Last week, I laid out the difference between lab data and field data.
In short, lab data catches the obvious stuff. Field data shows you what actually happens when real people use your product.
And here's the missing piece. A way to decide when lab data is enough and when you need to watch real users struggle through your interface.
When lab data gets you almost there
If you run a marketing sites with standard patterns, you're probably fine. Those internal tools for a handful of people who can ping you on Slack when something breaks won't get you in trouble. Automated testing will catch most problems for blog posts, documentation and basic content pages.
The bottom line is if people are just browsing and reading, and nothing you're doing is particularly weird, lab data will get you almost where you want to be. The risk is low. The patterns are predictable. You're probably not going to ruin someone's day.
When you need field data
Here's where it gets tricky. If your product has multi-step forms, dashboards, pretty much anything involving payments or healthcare. If you have complex workflows where someone has to complete several steps to get what they need. If you use custom components and fancy interactions. This is where things can quickly fall apart.
If things can break and that leads to someone not being able to do their job, pay their bill, access their medical records or apply for that thing before the deadline, automated testing isn't enough.
You need field data because no automated test can tell you if your flow makes sense. It can't tell you where people get confused or stuck. It can't tell you if your fancy interface works for everyone.
Quick risk assessment
Three questions and two minutes of your time is all this takes. You cannot answer these questions with "It depends."
- Does this block access to critical services? Healthcare, financial services, legal stuff, emergency information. If yes, you need field testing.
- Do users need to complete multi-step workflows? Forms that span multiple pages, checkout flows, account setup wizards. The more steps, the more places people get stuck. If it's more than a single interaction, test with real users.

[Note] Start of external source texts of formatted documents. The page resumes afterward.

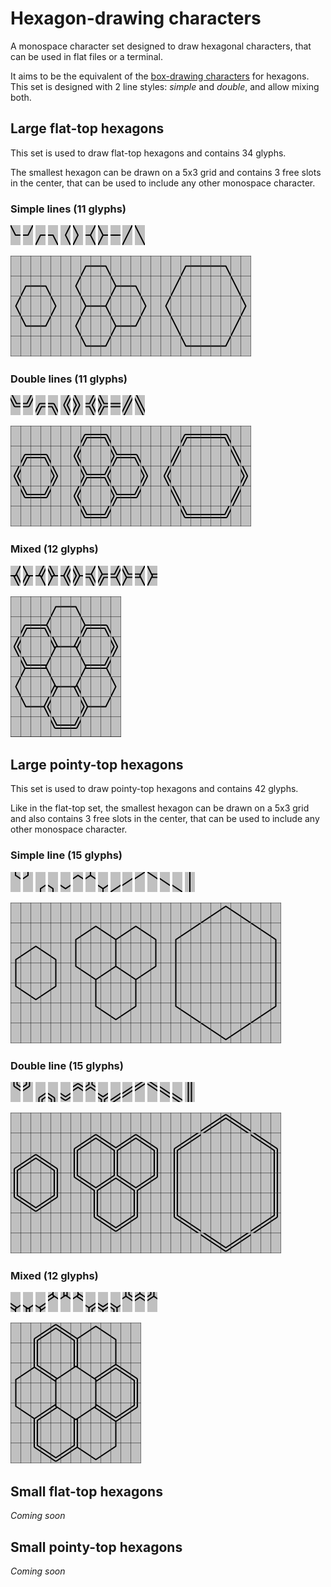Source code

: # Hexagon-drawing characters

A monospace character set designed to draw hexagonal characters, that can be used in flat files or a terminal.

It aims to be the equivalent of the [box-drawing characters](https://en.wikipedia.org/wiki/Box_Drawing) for hexagons. This set is designed with 2 line styles: *simple* and *double*, and allow mixing both.

## Large flat-top hexagons

This set is used to draw flat-top hexagons and contains 34 glyphs.

The smallest hexagon can be drawn on a 5x3 grid and contains 3 free slots in the center, that can be used to include any other monospace character.

### Simple lines (11 glyphs)

![](images/chars/large_flat_top/simple_corner_lower_left.png)
![](images/chars/large_flat_top/simple_corner_lower_right.png)
![](images/chars/large_flat_top/simple_corner_upper_left.png)
![](images/chars/large_flat_top/simple_corner_upper_right.png)
![](images/chars/large_flat_top/simple_corner_left.png)
![](images/chars/large_flat_top/simple_corner_right.png)
![](images/chars/large_flat_top/simple_fork_right.png)
![](images/chars/large_flat_top/simple_fork_left.png)
![](images/chars/large_flat_top/simple_horizontal_line.png)
![](images/chars/large_flat_top/simple_diagonal_rising.png)
![](images/chars/large_flat_top/simple_diagonal_falling.png)

![](./images/examples/large_flat_top_simple.png)

### Double lines (11 glyphs)

![](images/chars/large_flat_top/double_corner_lower_left.png)
![](images/chars/large_flat_top/double_corner_lower_right.png)
![](images/chars/large_flat_top/double_corner_upper_left.png)
![](images/chars/large_flat_top/double_corner_upper_right.png)
![](images/chars/large_flat_top/double_corner_left.png)
![](images/chars/large_flat_top/double_corner_right.png)
![](images/chars/large_flat_top/double_fork_right.png)
![](images/chars/large_flat_top/double_fork_left.png)
![](images/chars/large_flat_top/double_horizontal_line.png)
![](images/chars/large_flat_top/double_diagonal_rising.png)
![](images/chars/large_flat_top/double_diagonal_falling.png)

![](./images/examples/large_flat_top_double.png)

### Mixed (12 glyphs)

![](images/chars/large_flat_top/simple_fork_right_double_lower_right.png)
![](images/chars/large_flat_top/simple_fork_left_double_lower_left.png)
![](images/chars/large_flat_top/simple_fork_right_double_upper_right.png)
![](images/chars/large_flat_top/simple_fork_left_double_upper_left.png)
![](images/chars/large_flat_top/double_fork_right_simple_left.png)
![](images/chars/large_flat_top/double_fork_left_simple_right.png)
![](images/chars/large_flat_top/double_fork_right_simple_upper_right.png)
![](images/chars/large_flat_top/double_fork_left_simple_upper_left.png)
![](images/chars/large_flat_top/double_fork_right_simple_lower_right.png)
![](images/chars/large_flat_top/double_fork_left_simple_lower_left.png)
![](images/chars/large_flat_top/simple_fork_right_double_left.png)
![](images/chars/large_flat_top/simple_fork_left_double_right.png)

![](./images/examples/large_flat_top_mixed.png)

## Large pointy-top hexagons

This set is used to draw pointy-top hexagons and contains 42 glyphs.

Like in the flat-top set, the smallest hexagon can be drawn on a 5x3 grid and also contains 3 free slots in the center, that can be used to include any other monospace character.

### Simple line (15 glyphs)

![](images/chars/large_pointy_top/simple_corner_bottom_left.png)
![](images/chars/large_pointy_top/simple_corner_bottom_right.png)
![](images/chars/large_pointy_top/simple_corner_top_left.png)
![](images/chars/large_pointy_top/simple_corner_top_right.png)
![](images/chars/large_pointy_top/simple_corner_bottom.png)
![](images/chars/large_pointy_top/simple_corner_top.png)
![](images/chars/large_pointy_top/simple_fork_bottom.png)
![](images/chars/large_pointy_top/simple_fork_top.png)
![](images/chars/large_pointy_top/simple_line_rising_bottom.png)
![](images/chars/large_pointy_top/simple_line_rising_middle.png)
![](images/chars/large_pointy_top/simple_line_rising_top.png)
![](images/chars/large_pointy_top/simple_line_falling_top.png)
![](images/chars/large_pointy_top/simple_line_falling_middle.png)
![](images/chars/large_pointy_top/simple_line_falling_bottom.png)
![](images/chars/large_pointy_top/simple_line_vertical.png)

![](./images/examples/large_pointy_top_simple.png)

### Double line (15 glyphs)

![](images/chars/large_pointy_top/double_corner_bottom_left.png)
![](images/chars/large_pointy_top/double_corner_bottom_right.png)
![](images/chars/large_pointy_top/double_corner_top_left.png)
![](images/chars/large_pointy_top/double_corner_top_right.png)
![](images/chars/large_pointy_top/double_corner_bottom.png)
![](images/chars/large_pointy_top/double_corner_top.png)
![](images/chars/large_pointy_top/double_fork_bottom.png)
![](images/chars/large_pointy_top/double_fork_top.png)
![](images/chars/large_pointy_top/double_line_rising_bottom.png)
![](images/chars/large_pointy_top/double_line_rising_middle.png)
![](images/chars/large_pointy_top/double_line_rising_top.png)
![](images/chars/large_pointy_top/double_line_falling_top.png)
![](images/chars/large_pointy_top/double_line_falling_middle.png)
![](images/chars/large_pointy_top/double_line_falling_bottom.png)
![](images/chars/large_pointy_top/double_line_vertical.png)

![](./images/examples/large_pointy_top_double.png)

### Mixed (12 glyphs)

![](images/chars/large_pointy_top/mixed_simple_fork_bottom_double_left.png)
![](images/chars/large_pointy_top/mixed_simple_fork_bottom_double_bottom.png)
![](images/chars/large_pointy_top/mixed_simple_fork_bottom_double_right.png)
![](images/chars/large_pointy_top/mixed_simple_fork_top_double_left.png)
![](images/chars/large_pointy_top/mixed_simple_fork_top_double_top.png)
![](images/chars/large_pointy_top/mixed_simple_fork_top_double_right.png)
![](images/chars/large_pointy_top/mixed_double_fork_bottom_simple_left.png)
![](images/chars/large_pointy_top/mixed_double_fork_bottom_simple_bottom.png)
![](images/chars/large_pointy_top/mixed_double_fork_bottom_simple_right.png)
![](images/chars/large_pointy_top/mixed_double_fork_top_simple_left.png)
![](images/chars/large_pointy_top/mixed_double_fork_top_simple_top.png)
![](images/chars/large_pointy_top/mixed_double_fork_top_simple_right.png)

![](./images/examples/large_pointy_top_mixed.png)

## Small flat-top hexagons

*Coming soon*

## Small pointy-top hexagons

*Coming soon*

- Does failure cost users money, time or opportunity? Missed deadlines, lost purchases, can't apply for the job, can't register for the class. If there are real consequences, you need to know it works before you can ship.
Answering yes to any of these means lab data isn't enough. You need to watch real people with real assistive tech try to use what you built.
Lab data is still great for catching the obvious stuff before you ship. It's fast, it's cheap and it keeps you from shipping broken basics.
But it can't tell you if your product actually works for the people who need it most.